----- INFORMATION PROVIDED -----
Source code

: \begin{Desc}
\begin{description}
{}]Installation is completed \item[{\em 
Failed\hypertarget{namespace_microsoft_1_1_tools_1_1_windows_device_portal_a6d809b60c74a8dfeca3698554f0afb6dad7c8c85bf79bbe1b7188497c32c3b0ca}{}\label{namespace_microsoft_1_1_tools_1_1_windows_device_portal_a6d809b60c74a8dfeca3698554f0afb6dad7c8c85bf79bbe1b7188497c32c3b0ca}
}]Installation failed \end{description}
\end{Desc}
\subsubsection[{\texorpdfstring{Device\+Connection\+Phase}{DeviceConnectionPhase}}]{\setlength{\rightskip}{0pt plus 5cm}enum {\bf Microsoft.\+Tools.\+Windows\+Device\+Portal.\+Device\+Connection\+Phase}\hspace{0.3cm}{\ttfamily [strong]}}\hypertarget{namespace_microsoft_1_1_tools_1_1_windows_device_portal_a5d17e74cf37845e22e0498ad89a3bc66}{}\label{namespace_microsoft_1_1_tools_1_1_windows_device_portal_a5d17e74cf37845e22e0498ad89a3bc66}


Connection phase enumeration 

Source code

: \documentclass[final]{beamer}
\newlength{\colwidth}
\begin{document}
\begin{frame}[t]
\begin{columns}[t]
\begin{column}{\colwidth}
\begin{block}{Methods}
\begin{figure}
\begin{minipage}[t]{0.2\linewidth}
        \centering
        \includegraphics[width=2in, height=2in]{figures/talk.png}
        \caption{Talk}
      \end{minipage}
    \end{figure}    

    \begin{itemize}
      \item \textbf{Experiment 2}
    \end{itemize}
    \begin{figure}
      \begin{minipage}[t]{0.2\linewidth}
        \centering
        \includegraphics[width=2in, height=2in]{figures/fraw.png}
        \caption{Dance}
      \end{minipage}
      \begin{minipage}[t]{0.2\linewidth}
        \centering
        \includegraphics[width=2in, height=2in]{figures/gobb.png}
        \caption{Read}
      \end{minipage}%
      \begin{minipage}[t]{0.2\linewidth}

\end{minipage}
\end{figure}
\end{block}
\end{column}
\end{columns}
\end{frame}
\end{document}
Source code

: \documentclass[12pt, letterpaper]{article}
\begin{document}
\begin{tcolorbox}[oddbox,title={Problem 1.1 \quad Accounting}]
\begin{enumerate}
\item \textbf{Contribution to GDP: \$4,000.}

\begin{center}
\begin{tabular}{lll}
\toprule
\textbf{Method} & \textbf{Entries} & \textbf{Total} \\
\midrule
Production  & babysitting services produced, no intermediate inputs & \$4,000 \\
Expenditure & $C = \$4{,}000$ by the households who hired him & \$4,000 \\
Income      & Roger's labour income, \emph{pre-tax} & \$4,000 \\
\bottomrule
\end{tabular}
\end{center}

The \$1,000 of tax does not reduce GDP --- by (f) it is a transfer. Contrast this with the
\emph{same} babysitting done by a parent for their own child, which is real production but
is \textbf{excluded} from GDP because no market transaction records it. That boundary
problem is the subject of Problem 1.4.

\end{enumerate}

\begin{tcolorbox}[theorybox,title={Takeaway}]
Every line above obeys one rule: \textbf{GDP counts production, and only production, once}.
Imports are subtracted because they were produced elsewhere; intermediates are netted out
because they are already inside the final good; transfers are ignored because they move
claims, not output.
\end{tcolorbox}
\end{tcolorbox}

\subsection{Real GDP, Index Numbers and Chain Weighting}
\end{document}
-----
WHAT YOU WILL DO → Say how many lines of these records hold the string "figures", giving the number and no other words.

TASK RESULT → 3